Losing an anchor, remembering my grandmother

in Adventure Travel / Dominican Republic
Florida - 1981 - elsie and tasha hacker

Photo: Me with my grandmother in 1981, hanging out on a beach in Florida.


Sitting aboard Hideaway at Ocean World Marina in the Dominican Republic, I stared across the water at a lavish pool and octopus-shaped bar with little interest. I was lost in a reverie, imagining myself as a six-year-old girl standing inside the door of my grandparents’ bulbous Frigidaire, stuffing candy-red maraschino cherries into my mouth before my grandmother could catch me and shut the fridge. Though I knew she’d let me grab just one more cherry.

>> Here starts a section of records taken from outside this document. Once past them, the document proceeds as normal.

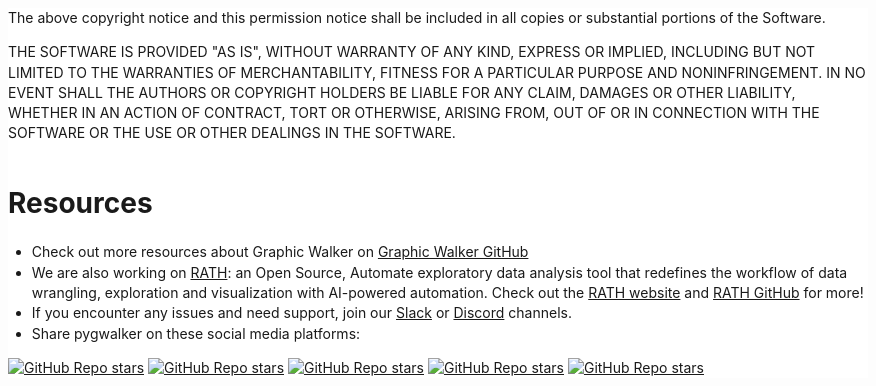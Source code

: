 The above copyright notice and this permission notice shall be
included in all copies or substantial portions of the Software.

THE SOFTWARE IS PROVIDED "AS IS", WITHOUT WARRANTY OF ANY KIND,
EXPRESS OR IMPLIED, INCLUDING BUT NOT LIMITED TO THE WARRANTIES OF
MERCHANTABILITY, FITNESS FOR A PARTICULAR PURPOSE AND
NONINFRINGEMENT. IN NO EVENT SHALL THE AUTHORS OR COPYRIGHT HOLDERS BE
LIABLE FOR ANY CLAIM, DAMAGES OR OTHER LIABILITY, WHETHER IN AN ACTION
OF CONTRACT, TORT OR OTHERWISE, ARISING FROM, OUT OF OR IN CONNECTION
WITH THE SOFTWARE OR THE USE OR OTHER DEALINGS IN THE SOFTWARE.

# Resources

+ Check out more resources about Graphic Walker on [Graphic Walker GitHub](https://github.com/Kanaries/graphic-walker)
+ We are also working on [RATH](https://kanaries.net): an Open Source, Automate exploratory data analysis tool that redefines the workflow of data wrangling, exploration and visualization with AI-powered automation. Check out the [RATH website](https://kanaries.net) and [RATH GitHub](https://github.com/Kanaries/Rath) for more!
+ If you encounter any issues and need support, join our [Slack](https://join.slack.com/t/kanaries/shared_invite/zt-1k60sgaxu-aGcuS7CwGeJUccE61iGopg) or [Discord](https://discord.gg/Z4ngFWXz2U) channels.
+ Share pygwalker on these social media platforms:

[![GitHub Repo stars](https://img.shields.io/badge/share%20on-reddit-red?style=flat-square&logo=reddit)](https://reddit.com/submit?url=https://github.com/Kanaries/pygwalker&title=Say%20Hello%20to%20pygwalker%3A%20Combining%20Jupyter%20Notebook%20with%20a%20Tableau-like%20UI)
[![GitHub Repo stars](https://img.shields.io/badge/share%20on-hacker%20news-orange?style=flat-square&logo=ycombinator)](https://news.ycombinator.com/submitlink?u=https://github.com/Kanaries/pygwalker)
[![GitHub Repo stars](https://img.shields.io/badge/share%20on-twitter-03A9F4?style=flat-square&logo=twitter)](https://twitter.com/share?url=https://github.com/Kanaries/pygwalker&text=Say%20Hello%20to%20pygwalker%3A%20Combining%20Jupyter%20Notebook%20with%20a%20Tableau-like%20UI)
[![GitHub Repo stars](https://img.shields.io/badge/share%20on-facebook-1976D2?style=flat-square&logo=facebook)](https://www.facebook.com/sharer/sharer.php?u=https://github.com/Kanaries/pygwalker)
[![GitHub Repo stars](https://img.shields.io/badge/share%20on-linkedin-3949AB?style=flat-square&logo=linkedin)](https://www.linkedin.com/shareArticle?url=https://github.com/Kanaries/pygwalker&&title=Say%20Hello%20to%20pygwalker%3A%20Combining%20Jupyter%20Notebook%20with%20a%20Tableau-like%20UI)
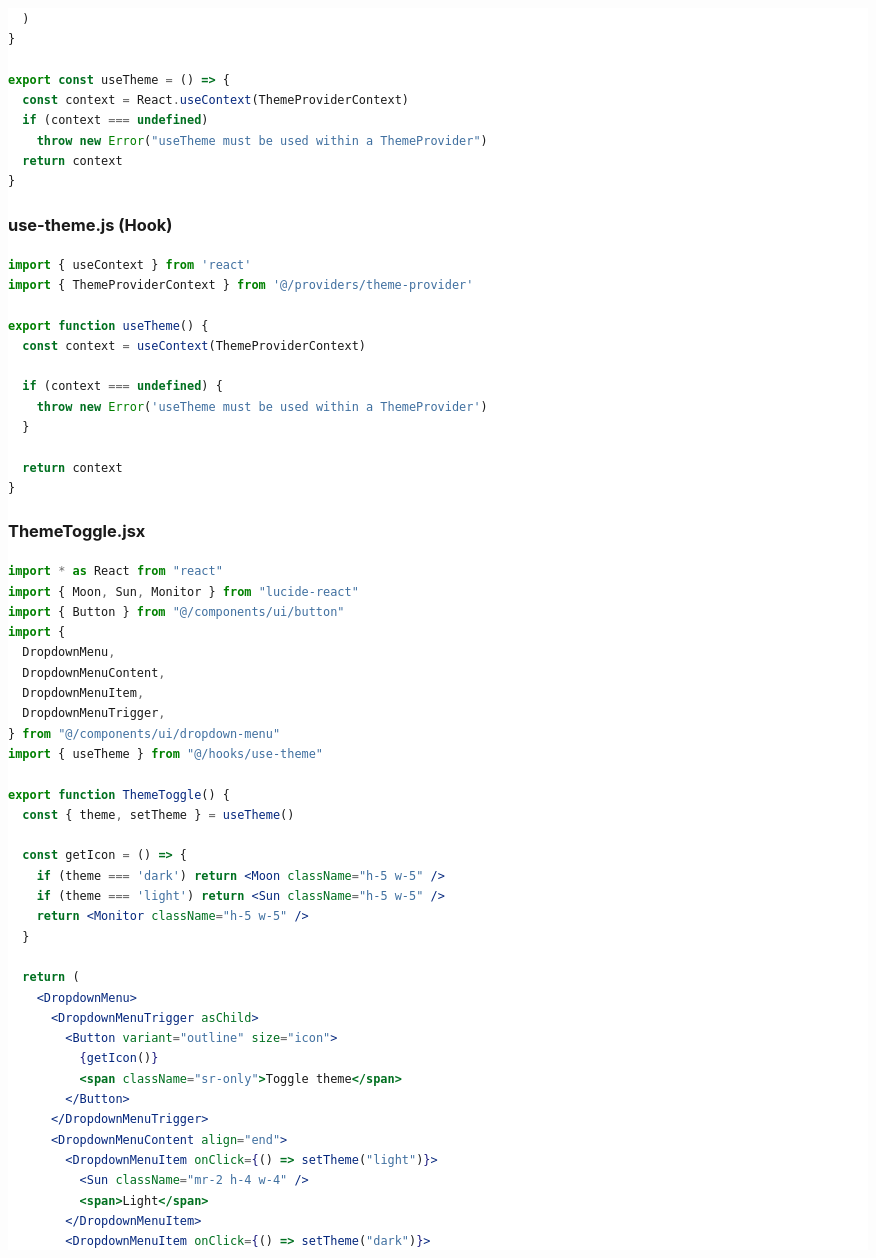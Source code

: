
 ```jsx
  )
}

export const useTheme = () => {
  const context = React.useContext(ThemeProviderContext)
  if (context === undefined)
    throw new Error("useTheme must be used within a ThemeProvider")
  return context
}
```

### use-theme.js (Hook)
```javascript
import { useContext } from 'react'
import { ThemeProviderContext } from '@/providers/theme-provider'

export function useTheme() {
  const context = useContext(ThemeProviderContext)
  
  if (context === undefined) {
    throw new Error('useTheme must be used within a ThemeProvider')
  }
  
  return context
}
```

### ThemeToggle.jsx
```jsx
import * as React from "react"
import { Moon, Sun, Monitor } from "lucide-react"
import { Button } from "@/components/ui/button"
import {
  DropdownMenu,
  DropdownMenuContent,
  DropdownMenuItem,
  DropdownMenuTrigger,
} from "@/components/ui/dropdown-menu"
import { useTheme } from "@/hooks/use-theme"

export function ThemeToggle() {
  const { theme, setTheme } = useTheme()
  
  const getIcon = () => {
    if (theme === 'dark') return <Moon className="h-5 w-5" />
    if (theme === 'light') return <Sun className="h-5 w-5" />
    return <Monitor className="h-5 w-5" />
  }

  return (
    <DropdownMenu>
      <DropdownMenuTrigger asChild>
        <Button variant="outline" size="icon">
          {getIcon()}
          <span className="sr-only">Toggle theme</span>
        </Button>
      </DropdownMenuTrigger>
      <DropdownMenuContent align="end">
        <DropdownMenuItem onClick={() => setTheme("light")}>
          <Sun className="mr-2 h-4 w-4" />
          <span>Light</span>
        </DropdownMenuItem>
        <DropdownMenuItem onClick={() => setTheme("dark")}>
```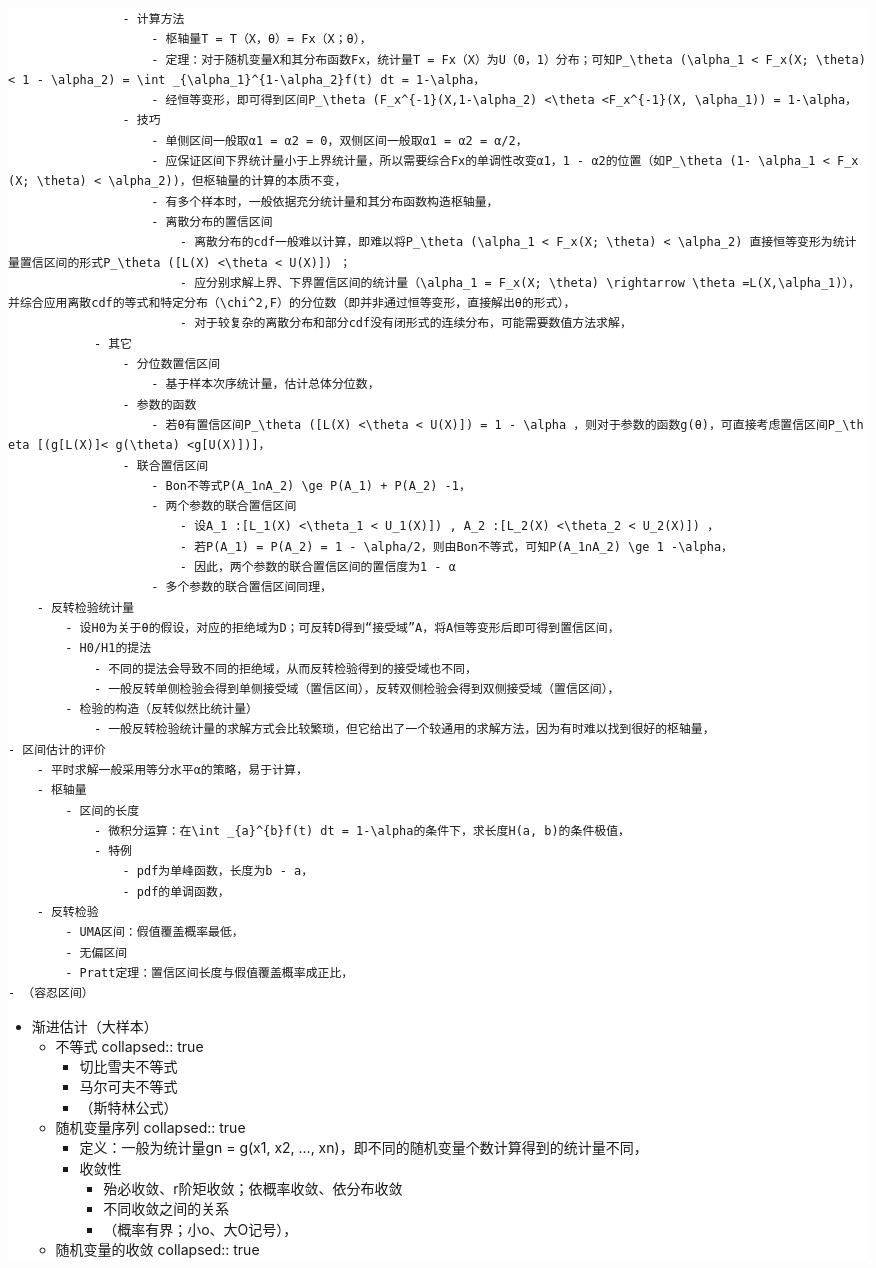 					- 计算方法
						- 枢轴量T = T（X，θ）= Fx（X；θ），
						- 定理：对于随机变量X和其分布函数Fx，统计量T = Fx（X）为U（0，1）分布；可知P_\theta (\alpha_1 < F_x(X; \theta) < 1 - \alpha_2) = \int _{\alpha_1}^{1-\alpha_2}f(t) dt = 1-\alpha，
						- 经恒等变形，即可得到区间P_\theta (F_x^{-1}(X,1-\alpha_2) <\theta <F_x^{-1}(X, \alpha_1)) = 1-\alpha，
					- 技巧
						- 单侧区间一般取α1 = α2 = 0，双侧区间一般取α1 = α2 = α/2，
						- 应保证区间下界统计量小于上界统计量，所以需要综合Fx的单调性改变α1，1 - α2的位置（如P_\theta (1- \alpha_1 < F_x(X; \theta) < \alpha_2))，但枢轴量的计算的本质不变，
						- 有多个样本时，一般依据充分统计量和其分布函数构造枢轴量，
						- 离散分布的置信区间
							- 离散分布的cdf一般难以计算，即难以将P_\theta (\alpha_1 < F_x(X; \theta) < \alpha_2) 直接恒等变形为统计量置信区间的形式P_\theta ([L(X) <\theta < U(X)]) ；
							- 应分别求解上界、下界置信区间的统计量（\alpha_1 = F_x(X; \theta) \rightarrow \theta =L(X,\alpha_1)），并综合应用离散cdf的等式和特定分布（\chi^2,F）的分位数（即并非通过恒等变形，直接解出θ的形式），
							- 对于较复杂的离散分布和部分cdf没有闭形式的连续分布，可能需要数值方法求解，
				- 其它
					- 分位数置信区间
						- 基于样本次序统计量，估计总体分位数，
					- 参数的函数
						- 若θ有置信区间P_\theta ([L(X) <\theta < U(X)]) = 1 - \alpha ，则对于参数的函数g(θ)，可直接考虑置信区间P_\theta [(g[L(X)]< g(\theta) <g[U(X)])]，
					- 联合置信区间
						- Bon不等式P(A_1∩A_2) \ge P(A_1) + P(A_2) -1，
						- 两个参数的联合置信区间
							- 设A_1 :[L_1(X) <\theta_1 < U_1(X)]) , A_2 :[L_2(X) <\theta_2 < U_2(X)]) ，
							- 若P(A_1) = P(A_2) = 1 - \alpha/2，则由Bon不等式，可知P(A_1∩A_2) \ge 1 -\alpha，
							- 因此，两个参数的联合置信区间的置信度为1 - α
						- 多个参数的联合置信区间同理，
		- 反转检验统计量
			- 设H0为关于θ的假设，对应的拒绝域为D；可反转D得到“接受域”A，将A恒等变形后即可得到置信区间，
			- H0/H1的提法
				- 不同的提法会导致不同的拒绝域，从而反转检验得到的接受域也不同，
				- 一般反转单侧检验会得到单侧接受域（置信区间），反转双侧检验会得到双侧接受域（置信区间），
			- 检验的构造（反转似然比统计量）
				- 一般反转检验统计量的求解方式会比较繁琐，但它给出了一个较通用的求解方法，因为有时难以找到很好的枢轴量，
	- 区间估计的评价
		- 平时求解一般采用等分水平α的策略，易于计算，
		- 枢轴量
			- 区间的长度
				- 微积分运算：在\int _{a}^{b}f(t) dt = 1-\alpha的条件下，求长度H(a, b)的条件极值，
				- 特例
					- pdf为单峰函数，长度为b - a，
					- pdf的单调函数，
		- 反转检验
			- UMA区间：假值覆盖概率最低，
			- 无偏区间
			- Pratt定理：置信区间长度与假值覆盖概率成正比，
	- （容忍区间）
- 渐进估计（大样本）
	- 不等式
	  collapsed:: true
		- 切比雪夫不等式
		- 马尔可夫不等式
		- （斯特林公式）
	- 随机变量序列
	  collapsed:: true
		- 定义：一般为统计量gn = g(x1, x2, ..., xn)，即不同的随机变量个数计算得到的统计量不同，
		- 收敛性
			- 殆必收敛、r阶矩收敛；依概率收敛、依分布收敛
			- 不同收敛之间的关系
			- （概率有界；小o、大O记号），
	- 随机变量的收敛
	  collapsed:: true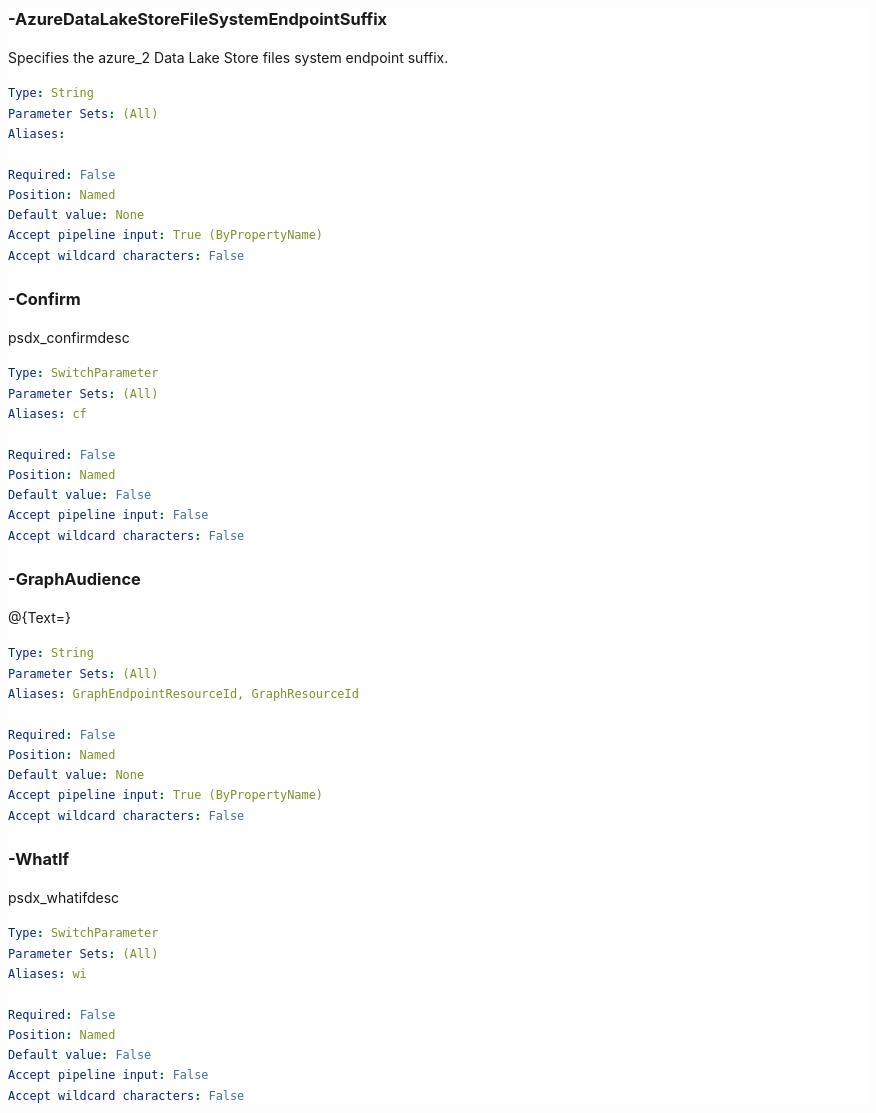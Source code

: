 ### -AzureDataLakeStoreFileSystemEndpointSuffix
Specifies the azure_2 Data Lake Store files system endpoint suffix.

```yaml
Type: String
Parameter Sets: (All)
Aliases: 

Required: False
Position: Named
Default value: None
Accept pipeline input: True (ByPropertyName)
Accept wildcard characters: False
```

### -Confirm
psdx_confirmdesc

```yaml
Type: SwitchParameter
Parameter Sets: (All)
Aliases: cf

Required: False
Position: Named
Default value: False
Accept pipeline input: False
Accept wildcard characters: False
```

### -GraphAudience
@{Text=}

```yaml
Type: String
Parameter Sets: (All)
Aliases: GraphEndpointResourceId, GraphResourceId

Required: False
Position: Named
Default value: None
Accept pipeline input: True (ByPropertyName)
Accept wildcard characters: False
```

### -WhatIf
psdx_whatifdesc

```yaml
Type: SwitchParameter
Parameter Sets: (All)
Aliases: wi

Required: False
Position: Named
Default value: False
Accept pipeline input: False
Accept wildcard characters: False
```
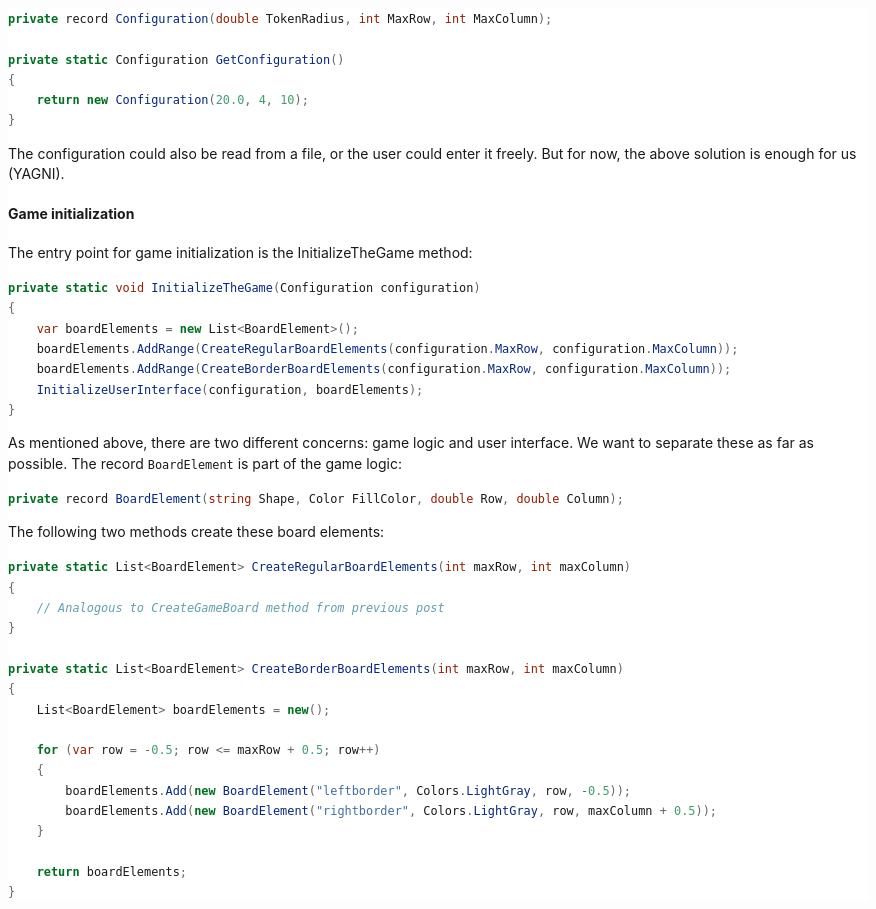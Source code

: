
 ```csharp
private record Configuration(double TokenRadius, int MaxRow, int MaxColumn);

private static Configuration GetConfiguration()
{
    return new Configuration(20.0, 4, 10);
}
```

The configuration could also be read from a file, or the user could enter it freely. But for now, the above solution is enough for us (YAGNI).

#### Game initialization

The entry point for game initialization is the InitializeTheGame method: 

```csharp
private static void InitializeTheGame(Configuration configuration)
{
    var boardElements = new List<BoardElement>();
    boardElements.AddRange(CreateRegularBoardElements(configuration.MaxRow, configuration.MaxColumn));
    boardElements.AddRange(CreateBorderBoardElements(configuration.MaxRow, configuration.MaxColumn));
    InitializeUserInterface(configuration, boardElements);
}
```

As mentioned above, there are two different concerns: game logic and user interface. We want to separate these as far as possible. The record `BoardElement` is part of the game logic:

```csharp
private record BoardElement(string Shape, Color FillColor, double Row, double Column);
```

The following two methods create these board elements:

```csharp
private static List<BoardElement> CreateRegularBoardElements(int maxRow, int maxColumn)
{
    // Analogous to CreateGameBoard method from previous post
}

private static List<BoardElement> CreateBorderBoardElements(int maxRow, int maxColumn)
{
    List<BoardElement> boardElements = new();

    for (var row = -0.5; row <= maxRow + 0.5; row++)
    {
        boardElements.Add(new BoardElement("leftborder", Colors.LightGray, row, -0.5));
        boardElements.Add(new BoardElement("rightborder", Colors.LightGray, row, maxColumn + 0.5));
    }

    return boardElements;
}
```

I’d just gotten off the phone with my dad, who’d told me my grandmother had just passed away, following a stroke. And I was sitting in stunned silence, alone with my thoughts, feeling a mix of sadness and guilt that I was here in a land far away while my family was there, in the place that still held my roots.

I wasn’t ready just yet to deal with the logistics of flying home to New York from a small town in the Dominican Republic. But I knew in two day’s time, I would be attending the funeral for my grandmother, the woman who’d held my family together for generations with the glue of hard work, selflessness, criticism, love and, above all, the belief that family comes before all else in this world. Unquestionably.

But rather than take action and search for flights, for a little while I just sat still and watched a series of non sequitur vignettes from my grandmother’s life play out from a reel in my mind made up of childhood memories, old photos and stories my relatives told me about the mark my grandmother had left on each of them.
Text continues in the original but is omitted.